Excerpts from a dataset
⟨

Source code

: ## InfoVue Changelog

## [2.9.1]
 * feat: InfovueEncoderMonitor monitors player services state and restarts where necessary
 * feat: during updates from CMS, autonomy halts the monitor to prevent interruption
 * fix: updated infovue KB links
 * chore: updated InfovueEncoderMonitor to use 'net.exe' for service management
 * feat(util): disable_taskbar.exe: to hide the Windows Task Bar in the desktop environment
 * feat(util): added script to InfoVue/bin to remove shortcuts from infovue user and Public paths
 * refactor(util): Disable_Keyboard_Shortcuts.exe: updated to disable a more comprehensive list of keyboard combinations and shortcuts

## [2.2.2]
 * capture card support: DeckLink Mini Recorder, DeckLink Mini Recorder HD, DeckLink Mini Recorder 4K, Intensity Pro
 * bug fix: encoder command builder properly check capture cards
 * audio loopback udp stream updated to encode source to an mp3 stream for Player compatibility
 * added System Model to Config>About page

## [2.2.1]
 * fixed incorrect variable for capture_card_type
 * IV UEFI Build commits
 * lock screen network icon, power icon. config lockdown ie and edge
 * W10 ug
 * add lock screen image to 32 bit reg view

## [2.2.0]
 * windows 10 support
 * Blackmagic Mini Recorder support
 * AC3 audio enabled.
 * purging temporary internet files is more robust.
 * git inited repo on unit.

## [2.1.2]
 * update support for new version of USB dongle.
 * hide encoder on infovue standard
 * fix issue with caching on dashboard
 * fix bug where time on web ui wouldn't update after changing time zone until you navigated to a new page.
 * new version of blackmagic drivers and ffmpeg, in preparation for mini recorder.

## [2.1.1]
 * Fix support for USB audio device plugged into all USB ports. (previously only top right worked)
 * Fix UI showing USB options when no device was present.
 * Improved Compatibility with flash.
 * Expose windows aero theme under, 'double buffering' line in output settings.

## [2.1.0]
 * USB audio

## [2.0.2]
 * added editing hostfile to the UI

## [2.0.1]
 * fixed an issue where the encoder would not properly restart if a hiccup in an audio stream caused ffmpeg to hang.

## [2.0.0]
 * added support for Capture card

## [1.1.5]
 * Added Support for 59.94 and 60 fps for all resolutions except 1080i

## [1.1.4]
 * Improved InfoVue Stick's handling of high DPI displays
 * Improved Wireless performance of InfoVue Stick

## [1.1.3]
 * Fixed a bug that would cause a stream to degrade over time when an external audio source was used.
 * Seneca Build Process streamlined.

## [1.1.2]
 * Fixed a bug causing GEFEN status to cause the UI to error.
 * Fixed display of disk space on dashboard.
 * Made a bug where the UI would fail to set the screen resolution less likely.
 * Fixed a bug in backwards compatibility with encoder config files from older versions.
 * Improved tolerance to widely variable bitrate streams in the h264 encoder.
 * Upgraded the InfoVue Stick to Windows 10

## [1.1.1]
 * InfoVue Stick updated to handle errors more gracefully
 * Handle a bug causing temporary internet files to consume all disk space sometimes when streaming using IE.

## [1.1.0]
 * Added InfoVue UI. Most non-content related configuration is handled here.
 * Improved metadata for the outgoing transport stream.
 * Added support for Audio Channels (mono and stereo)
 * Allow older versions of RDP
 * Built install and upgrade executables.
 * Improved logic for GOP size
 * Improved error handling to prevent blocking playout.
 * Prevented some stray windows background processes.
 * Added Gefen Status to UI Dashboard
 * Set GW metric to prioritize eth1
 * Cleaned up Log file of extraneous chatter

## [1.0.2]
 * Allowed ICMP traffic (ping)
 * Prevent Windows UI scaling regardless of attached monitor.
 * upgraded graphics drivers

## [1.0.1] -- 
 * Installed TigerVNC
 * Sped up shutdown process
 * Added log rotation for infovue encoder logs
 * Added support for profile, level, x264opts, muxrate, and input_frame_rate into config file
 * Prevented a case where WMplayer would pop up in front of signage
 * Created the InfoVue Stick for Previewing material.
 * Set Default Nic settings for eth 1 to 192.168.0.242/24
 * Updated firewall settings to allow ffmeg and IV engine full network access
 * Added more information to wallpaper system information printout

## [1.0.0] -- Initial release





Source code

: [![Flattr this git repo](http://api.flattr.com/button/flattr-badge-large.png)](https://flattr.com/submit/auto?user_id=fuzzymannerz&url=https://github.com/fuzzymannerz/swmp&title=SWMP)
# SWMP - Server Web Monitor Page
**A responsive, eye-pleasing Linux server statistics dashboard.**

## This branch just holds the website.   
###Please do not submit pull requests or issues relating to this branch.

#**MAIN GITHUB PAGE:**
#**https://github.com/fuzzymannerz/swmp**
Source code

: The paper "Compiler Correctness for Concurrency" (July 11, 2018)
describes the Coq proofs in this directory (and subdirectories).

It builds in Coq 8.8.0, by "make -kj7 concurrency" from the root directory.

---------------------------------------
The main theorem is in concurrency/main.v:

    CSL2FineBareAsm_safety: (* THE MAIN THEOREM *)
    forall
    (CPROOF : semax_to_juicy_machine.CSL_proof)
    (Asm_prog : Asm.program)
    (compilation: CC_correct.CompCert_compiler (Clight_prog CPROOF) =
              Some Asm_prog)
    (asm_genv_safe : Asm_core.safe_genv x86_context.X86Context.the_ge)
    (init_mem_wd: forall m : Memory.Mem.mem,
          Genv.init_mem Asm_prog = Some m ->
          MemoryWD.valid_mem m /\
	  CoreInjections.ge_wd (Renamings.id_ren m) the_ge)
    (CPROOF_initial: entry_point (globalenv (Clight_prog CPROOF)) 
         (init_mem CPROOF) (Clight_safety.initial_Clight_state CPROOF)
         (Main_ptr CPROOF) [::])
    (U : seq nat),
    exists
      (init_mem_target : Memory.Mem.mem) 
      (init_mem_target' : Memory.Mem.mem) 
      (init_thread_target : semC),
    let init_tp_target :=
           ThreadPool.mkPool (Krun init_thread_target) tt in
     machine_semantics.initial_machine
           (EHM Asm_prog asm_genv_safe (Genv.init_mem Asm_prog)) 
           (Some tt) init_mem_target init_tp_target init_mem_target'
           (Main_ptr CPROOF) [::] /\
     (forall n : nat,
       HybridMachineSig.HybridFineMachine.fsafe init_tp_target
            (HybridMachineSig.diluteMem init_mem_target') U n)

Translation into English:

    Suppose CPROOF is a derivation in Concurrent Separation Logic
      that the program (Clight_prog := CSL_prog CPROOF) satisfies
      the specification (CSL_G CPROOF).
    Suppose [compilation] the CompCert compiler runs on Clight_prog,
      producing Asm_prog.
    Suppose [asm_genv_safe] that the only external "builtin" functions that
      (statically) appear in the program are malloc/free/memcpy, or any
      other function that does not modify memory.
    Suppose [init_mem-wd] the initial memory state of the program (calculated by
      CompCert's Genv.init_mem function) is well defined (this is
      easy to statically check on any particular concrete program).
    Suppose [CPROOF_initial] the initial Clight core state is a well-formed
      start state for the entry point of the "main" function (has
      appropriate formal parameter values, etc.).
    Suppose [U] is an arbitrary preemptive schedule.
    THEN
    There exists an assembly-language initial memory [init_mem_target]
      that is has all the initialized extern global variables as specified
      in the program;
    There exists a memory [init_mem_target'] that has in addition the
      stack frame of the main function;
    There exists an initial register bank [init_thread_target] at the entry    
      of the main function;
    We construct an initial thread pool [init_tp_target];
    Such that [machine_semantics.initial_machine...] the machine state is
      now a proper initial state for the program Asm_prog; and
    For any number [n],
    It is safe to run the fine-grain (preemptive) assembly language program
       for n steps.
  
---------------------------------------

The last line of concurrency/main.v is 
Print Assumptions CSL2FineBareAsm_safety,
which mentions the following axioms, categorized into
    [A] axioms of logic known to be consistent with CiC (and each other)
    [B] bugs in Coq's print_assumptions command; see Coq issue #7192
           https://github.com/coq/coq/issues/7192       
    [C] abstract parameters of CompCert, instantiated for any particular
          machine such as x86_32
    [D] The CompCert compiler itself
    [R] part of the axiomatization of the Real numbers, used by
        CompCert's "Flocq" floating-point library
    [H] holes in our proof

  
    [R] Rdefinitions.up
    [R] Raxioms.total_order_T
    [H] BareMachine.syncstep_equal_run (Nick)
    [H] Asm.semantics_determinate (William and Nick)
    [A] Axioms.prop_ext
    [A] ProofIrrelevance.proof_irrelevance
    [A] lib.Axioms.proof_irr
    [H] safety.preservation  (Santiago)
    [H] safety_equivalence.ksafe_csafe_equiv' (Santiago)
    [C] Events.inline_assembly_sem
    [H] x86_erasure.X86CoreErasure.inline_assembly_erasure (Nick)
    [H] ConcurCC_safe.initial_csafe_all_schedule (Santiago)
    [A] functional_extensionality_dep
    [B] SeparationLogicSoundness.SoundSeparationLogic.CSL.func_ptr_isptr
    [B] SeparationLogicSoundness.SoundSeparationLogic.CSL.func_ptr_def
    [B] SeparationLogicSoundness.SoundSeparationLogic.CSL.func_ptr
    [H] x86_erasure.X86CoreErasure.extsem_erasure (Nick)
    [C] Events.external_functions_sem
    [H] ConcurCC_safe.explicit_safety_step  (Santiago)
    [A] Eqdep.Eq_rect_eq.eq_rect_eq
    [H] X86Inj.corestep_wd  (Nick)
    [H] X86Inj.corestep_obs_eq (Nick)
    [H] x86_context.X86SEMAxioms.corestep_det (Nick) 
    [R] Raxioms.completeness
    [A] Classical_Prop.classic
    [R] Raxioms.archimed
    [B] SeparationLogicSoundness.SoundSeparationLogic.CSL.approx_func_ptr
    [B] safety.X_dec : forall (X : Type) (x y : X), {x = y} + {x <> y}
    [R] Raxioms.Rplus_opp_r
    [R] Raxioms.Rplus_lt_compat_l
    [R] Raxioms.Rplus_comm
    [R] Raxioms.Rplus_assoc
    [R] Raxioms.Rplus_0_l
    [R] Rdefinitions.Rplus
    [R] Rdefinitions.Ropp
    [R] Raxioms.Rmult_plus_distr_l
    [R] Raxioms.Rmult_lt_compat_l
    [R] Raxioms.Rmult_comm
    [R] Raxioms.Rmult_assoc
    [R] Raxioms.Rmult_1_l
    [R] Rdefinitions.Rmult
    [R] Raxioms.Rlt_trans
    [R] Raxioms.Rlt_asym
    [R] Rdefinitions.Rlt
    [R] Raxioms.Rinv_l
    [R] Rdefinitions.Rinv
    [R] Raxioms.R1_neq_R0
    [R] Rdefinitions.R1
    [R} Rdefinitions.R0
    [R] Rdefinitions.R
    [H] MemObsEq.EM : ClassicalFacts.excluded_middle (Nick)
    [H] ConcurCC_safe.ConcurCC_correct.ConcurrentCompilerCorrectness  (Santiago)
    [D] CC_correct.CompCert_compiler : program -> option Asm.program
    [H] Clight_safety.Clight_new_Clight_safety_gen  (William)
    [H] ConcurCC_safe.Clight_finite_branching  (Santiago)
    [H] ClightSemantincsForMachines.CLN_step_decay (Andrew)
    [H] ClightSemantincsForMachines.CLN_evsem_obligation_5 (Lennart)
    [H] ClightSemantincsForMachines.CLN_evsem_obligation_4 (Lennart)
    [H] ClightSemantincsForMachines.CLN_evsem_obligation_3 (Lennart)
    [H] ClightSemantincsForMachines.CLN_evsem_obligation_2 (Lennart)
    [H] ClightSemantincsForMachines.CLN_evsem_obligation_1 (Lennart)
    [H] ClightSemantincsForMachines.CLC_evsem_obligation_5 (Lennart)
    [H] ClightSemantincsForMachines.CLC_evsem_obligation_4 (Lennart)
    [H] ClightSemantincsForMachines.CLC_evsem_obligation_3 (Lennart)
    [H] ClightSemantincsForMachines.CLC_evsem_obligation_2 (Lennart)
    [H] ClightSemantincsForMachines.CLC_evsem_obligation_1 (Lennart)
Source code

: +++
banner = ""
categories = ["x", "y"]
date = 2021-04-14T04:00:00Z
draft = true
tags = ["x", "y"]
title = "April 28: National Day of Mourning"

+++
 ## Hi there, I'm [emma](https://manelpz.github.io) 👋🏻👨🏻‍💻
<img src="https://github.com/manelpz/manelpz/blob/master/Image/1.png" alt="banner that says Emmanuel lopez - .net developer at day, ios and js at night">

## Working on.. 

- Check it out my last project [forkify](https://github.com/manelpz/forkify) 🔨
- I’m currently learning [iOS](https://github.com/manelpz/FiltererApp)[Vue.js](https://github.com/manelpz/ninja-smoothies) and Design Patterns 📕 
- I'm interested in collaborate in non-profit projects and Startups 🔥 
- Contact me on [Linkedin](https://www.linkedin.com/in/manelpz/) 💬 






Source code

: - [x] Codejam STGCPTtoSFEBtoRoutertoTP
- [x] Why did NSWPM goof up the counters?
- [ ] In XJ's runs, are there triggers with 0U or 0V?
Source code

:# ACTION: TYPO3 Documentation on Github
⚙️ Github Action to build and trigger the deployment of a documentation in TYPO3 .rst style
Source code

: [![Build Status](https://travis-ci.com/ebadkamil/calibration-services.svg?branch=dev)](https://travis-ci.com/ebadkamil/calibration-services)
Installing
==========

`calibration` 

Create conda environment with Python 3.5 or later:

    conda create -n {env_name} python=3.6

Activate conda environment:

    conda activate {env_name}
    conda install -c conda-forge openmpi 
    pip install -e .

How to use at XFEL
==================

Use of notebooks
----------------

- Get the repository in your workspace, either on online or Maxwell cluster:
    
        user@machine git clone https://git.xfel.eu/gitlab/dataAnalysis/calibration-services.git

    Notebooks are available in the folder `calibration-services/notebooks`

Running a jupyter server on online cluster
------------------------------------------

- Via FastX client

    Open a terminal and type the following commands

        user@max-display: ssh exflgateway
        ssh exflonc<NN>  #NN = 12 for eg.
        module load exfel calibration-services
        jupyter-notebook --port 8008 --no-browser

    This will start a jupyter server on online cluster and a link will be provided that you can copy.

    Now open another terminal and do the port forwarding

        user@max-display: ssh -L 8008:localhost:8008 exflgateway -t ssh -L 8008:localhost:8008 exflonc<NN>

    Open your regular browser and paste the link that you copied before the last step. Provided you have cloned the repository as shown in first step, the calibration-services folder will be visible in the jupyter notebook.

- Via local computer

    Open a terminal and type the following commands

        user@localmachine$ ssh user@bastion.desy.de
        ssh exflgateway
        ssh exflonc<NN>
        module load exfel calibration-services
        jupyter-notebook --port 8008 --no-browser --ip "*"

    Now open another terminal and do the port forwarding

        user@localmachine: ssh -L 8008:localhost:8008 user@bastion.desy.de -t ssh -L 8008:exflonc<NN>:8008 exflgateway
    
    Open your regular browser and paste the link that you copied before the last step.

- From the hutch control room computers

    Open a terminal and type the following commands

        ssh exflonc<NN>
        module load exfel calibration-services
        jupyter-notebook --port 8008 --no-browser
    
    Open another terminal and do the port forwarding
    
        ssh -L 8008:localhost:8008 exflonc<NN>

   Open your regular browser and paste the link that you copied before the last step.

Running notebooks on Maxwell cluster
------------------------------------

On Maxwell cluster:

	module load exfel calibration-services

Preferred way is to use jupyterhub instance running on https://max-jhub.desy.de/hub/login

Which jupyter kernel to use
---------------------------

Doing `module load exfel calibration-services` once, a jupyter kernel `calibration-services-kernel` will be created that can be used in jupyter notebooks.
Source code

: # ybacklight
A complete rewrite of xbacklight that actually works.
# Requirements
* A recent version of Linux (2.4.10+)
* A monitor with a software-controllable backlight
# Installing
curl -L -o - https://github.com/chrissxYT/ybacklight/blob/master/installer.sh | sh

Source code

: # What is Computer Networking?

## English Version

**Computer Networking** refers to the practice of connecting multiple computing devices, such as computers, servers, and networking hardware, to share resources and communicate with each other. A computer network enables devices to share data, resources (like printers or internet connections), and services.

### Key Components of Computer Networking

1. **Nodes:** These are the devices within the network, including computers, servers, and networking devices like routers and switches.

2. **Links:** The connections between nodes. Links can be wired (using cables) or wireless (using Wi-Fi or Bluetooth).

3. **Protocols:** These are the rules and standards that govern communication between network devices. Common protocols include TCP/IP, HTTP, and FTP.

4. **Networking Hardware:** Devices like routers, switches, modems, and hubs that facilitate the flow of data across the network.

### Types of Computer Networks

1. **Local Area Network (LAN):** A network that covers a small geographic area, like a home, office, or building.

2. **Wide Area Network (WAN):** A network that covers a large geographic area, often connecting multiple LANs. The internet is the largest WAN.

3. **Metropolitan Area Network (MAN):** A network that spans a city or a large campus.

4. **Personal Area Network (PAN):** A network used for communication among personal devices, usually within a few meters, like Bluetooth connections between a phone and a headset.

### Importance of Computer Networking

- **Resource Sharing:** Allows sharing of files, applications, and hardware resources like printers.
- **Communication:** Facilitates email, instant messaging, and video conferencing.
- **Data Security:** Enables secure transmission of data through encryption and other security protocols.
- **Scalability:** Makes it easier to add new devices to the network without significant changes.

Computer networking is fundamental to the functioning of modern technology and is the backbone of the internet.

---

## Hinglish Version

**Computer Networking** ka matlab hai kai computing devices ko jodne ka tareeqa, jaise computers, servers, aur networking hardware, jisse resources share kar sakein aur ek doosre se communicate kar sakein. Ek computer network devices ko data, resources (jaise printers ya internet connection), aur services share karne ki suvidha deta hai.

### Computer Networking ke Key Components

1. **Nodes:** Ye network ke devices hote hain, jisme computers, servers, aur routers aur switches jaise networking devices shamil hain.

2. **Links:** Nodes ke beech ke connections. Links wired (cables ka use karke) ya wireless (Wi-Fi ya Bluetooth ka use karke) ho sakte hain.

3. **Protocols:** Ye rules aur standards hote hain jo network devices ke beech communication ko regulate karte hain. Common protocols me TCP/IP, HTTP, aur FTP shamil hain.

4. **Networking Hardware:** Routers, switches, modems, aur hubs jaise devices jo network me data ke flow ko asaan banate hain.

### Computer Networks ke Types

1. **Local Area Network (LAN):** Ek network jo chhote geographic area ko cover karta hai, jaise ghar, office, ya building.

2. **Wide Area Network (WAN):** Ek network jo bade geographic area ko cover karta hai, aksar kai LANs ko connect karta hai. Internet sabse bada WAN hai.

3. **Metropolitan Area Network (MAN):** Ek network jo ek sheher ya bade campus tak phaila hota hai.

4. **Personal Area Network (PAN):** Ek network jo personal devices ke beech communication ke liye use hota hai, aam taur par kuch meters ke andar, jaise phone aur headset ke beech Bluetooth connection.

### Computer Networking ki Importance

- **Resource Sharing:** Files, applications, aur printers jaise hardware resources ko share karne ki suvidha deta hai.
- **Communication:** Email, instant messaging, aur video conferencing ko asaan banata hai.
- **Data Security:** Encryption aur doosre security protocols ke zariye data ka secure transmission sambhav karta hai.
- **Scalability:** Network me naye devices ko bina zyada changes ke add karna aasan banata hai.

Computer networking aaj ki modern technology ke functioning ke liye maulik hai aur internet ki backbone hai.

⟩

» **EXERCISE DESCRIPTION**:
Exactly and only the lines from the line containing "- **Data Security:** Encryption" through the final line of the records above must be returned.

» **SOLUTION FOR THIS EXERCISE**:
- **Data Security:** Encryption aur doosre security protocols ke zariye data ka secure transmission sambhav karta hai.
- **Scalability:** Network me naye devices ko bina zyada changes ke add karna aasan banata hai.

Computer networking aaj ki modern technology ke functioning ke liye maulik hai aur internet ki backbone hai.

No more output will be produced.